Plain-text document sources:
· · · ·
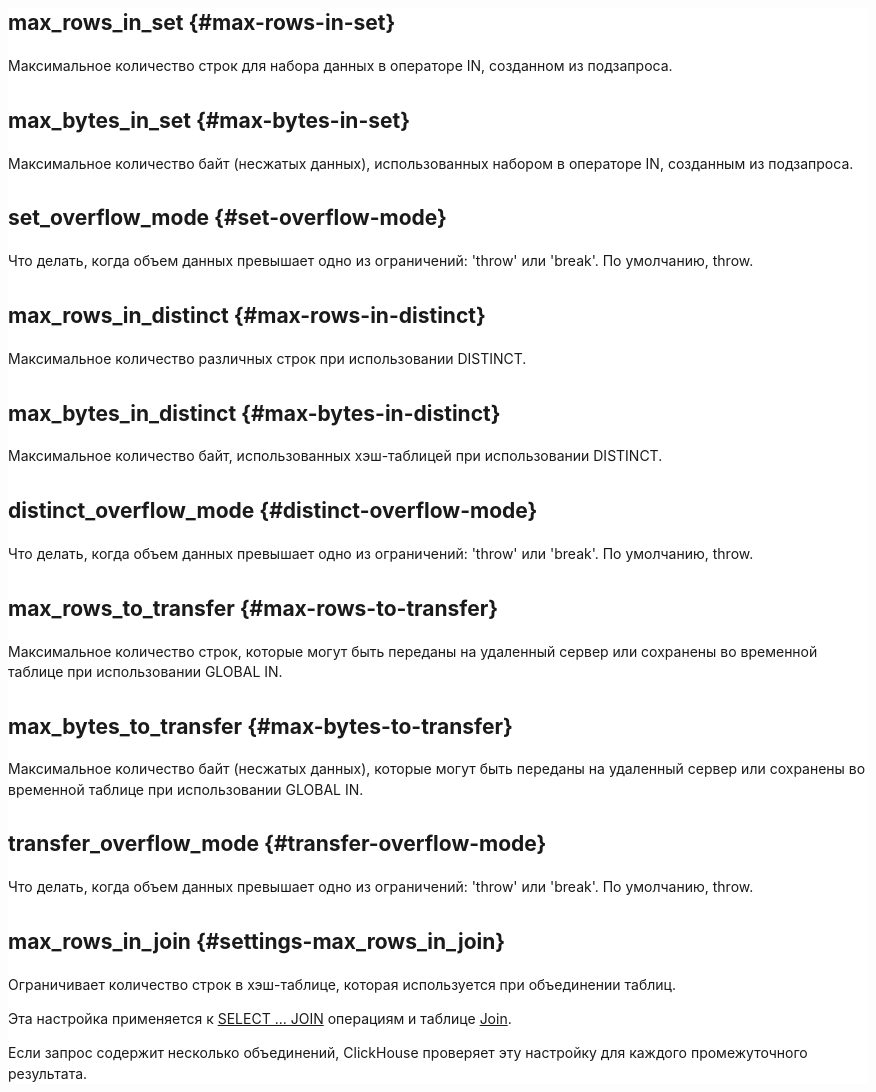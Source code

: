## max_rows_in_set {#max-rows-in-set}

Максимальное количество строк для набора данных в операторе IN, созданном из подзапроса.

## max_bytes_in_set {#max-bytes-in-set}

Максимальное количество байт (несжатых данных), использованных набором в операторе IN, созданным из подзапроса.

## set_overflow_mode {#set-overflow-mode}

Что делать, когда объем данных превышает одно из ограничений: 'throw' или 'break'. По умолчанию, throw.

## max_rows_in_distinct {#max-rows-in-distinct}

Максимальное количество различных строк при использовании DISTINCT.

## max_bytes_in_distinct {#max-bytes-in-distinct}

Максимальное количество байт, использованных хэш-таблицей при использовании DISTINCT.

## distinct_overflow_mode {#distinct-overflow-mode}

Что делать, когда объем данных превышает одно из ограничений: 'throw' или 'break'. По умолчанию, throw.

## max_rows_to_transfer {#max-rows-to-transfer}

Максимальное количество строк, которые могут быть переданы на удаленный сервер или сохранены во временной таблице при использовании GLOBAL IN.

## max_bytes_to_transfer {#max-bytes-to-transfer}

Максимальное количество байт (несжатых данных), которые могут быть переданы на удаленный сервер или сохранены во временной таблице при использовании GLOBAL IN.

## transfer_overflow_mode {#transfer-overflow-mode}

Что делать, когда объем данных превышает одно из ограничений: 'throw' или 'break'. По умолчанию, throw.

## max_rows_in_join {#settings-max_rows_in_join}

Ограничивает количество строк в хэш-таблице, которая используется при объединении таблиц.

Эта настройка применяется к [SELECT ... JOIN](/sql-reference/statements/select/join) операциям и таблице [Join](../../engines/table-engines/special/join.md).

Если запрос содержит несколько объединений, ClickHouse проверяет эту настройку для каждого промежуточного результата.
· · · ·
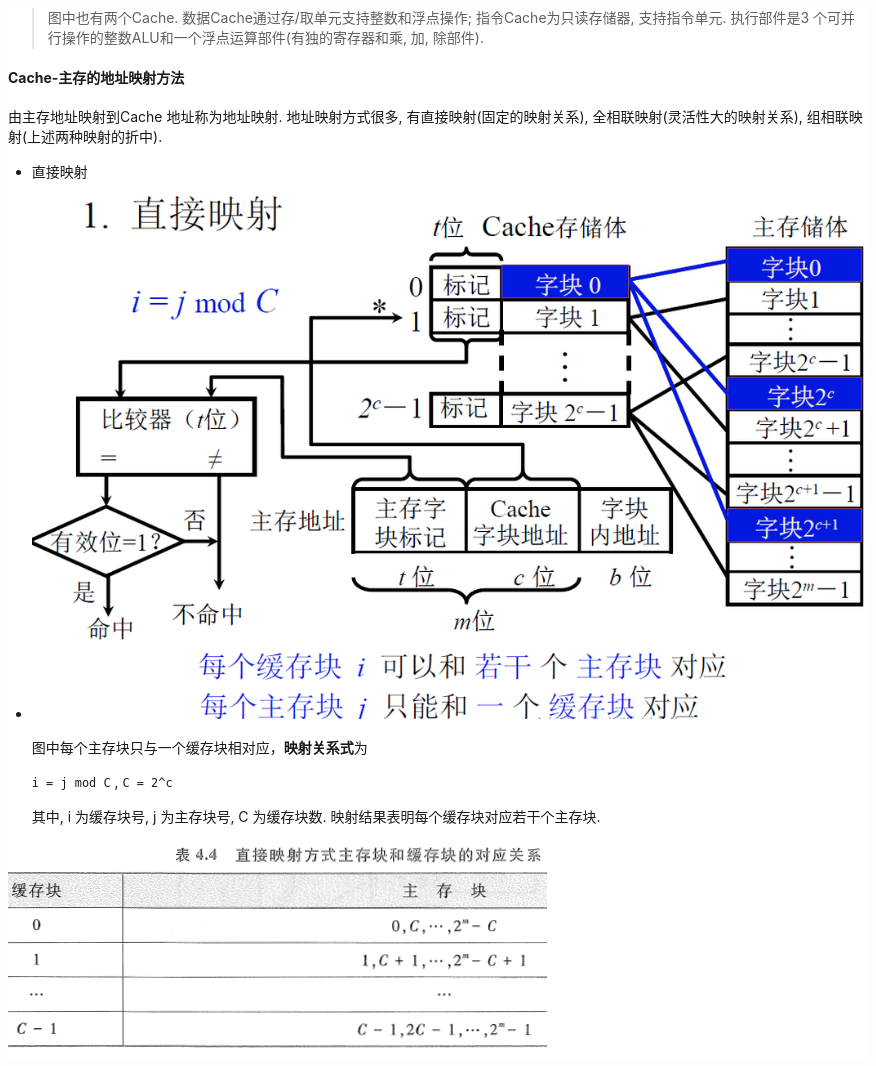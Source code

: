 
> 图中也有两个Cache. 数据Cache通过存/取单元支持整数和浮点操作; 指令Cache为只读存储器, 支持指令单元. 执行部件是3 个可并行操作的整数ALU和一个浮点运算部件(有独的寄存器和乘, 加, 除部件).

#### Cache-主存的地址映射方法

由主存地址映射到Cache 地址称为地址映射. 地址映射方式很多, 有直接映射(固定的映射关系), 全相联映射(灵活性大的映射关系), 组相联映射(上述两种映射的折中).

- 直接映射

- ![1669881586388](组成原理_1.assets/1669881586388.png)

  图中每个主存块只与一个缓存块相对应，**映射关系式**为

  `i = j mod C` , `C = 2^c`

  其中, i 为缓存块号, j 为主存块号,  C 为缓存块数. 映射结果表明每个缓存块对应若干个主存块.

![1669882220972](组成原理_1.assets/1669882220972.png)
· · · ·
EXERCISE BRIEF => A verbatim transcription is needed of the lines above, starting at the line with "Ограничивает количество строк" and ending at the line with "Если запрос содержит", both included, and of nothing else.

SOLUTION FOR THIS EXERCISE =>
Ограничивает количество строк в хэш-таблице, которая используется при объединении таблиц.

Эта настройка применяется к [SELECT ... JOIN](/sql-reference/statements/select/join) операциям и таблице [Join](../../engines/table-engines/special/join.md).

Если запрос содержит несколько объединений, ClickHouse проверяет эту настройку для каждого промежуточного результата.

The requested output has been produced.